Given data:
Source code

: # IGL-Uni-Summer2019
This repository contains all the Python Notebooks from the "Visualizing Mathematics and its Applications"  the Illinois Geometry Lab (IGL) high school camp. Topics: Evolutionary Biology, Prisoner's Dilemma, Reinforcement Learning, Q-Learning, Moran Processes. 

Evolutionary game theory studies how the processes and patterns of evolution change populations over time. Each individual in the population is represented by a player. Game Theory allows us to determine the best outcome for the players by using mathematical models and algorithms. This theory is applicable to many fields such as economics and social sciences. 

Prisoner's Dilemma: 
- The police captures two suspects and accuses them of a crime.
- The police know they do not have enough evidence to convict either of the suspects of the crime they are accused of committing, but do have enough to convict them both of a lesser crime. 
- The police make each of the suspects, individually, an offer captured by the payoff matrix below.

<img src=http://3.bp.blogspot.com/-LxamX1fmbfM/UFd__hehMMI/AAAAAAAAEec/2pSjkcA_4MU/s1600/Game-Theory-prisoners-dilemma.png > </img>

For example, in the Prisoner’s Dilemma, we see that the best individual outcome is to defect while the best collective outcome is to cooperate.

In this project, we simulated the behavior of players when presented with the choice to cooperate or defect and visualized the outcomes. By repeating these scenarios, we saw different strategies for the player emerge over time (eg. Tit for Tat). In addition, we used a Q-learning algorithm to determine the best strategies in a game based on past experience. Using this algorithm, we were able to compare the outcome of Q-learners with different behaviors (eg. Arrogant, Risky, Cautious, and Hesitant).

Exercise instructions: Wherever the string "crime" appears in the listing above, show the whole line.

Result below:
- The police captures two suspects and accuses them of a crime.
- The police know they do not have enough evidence to convict either of the suspects of the crime they are accused of committing, but do have enough to convict them both of a lesser crime. 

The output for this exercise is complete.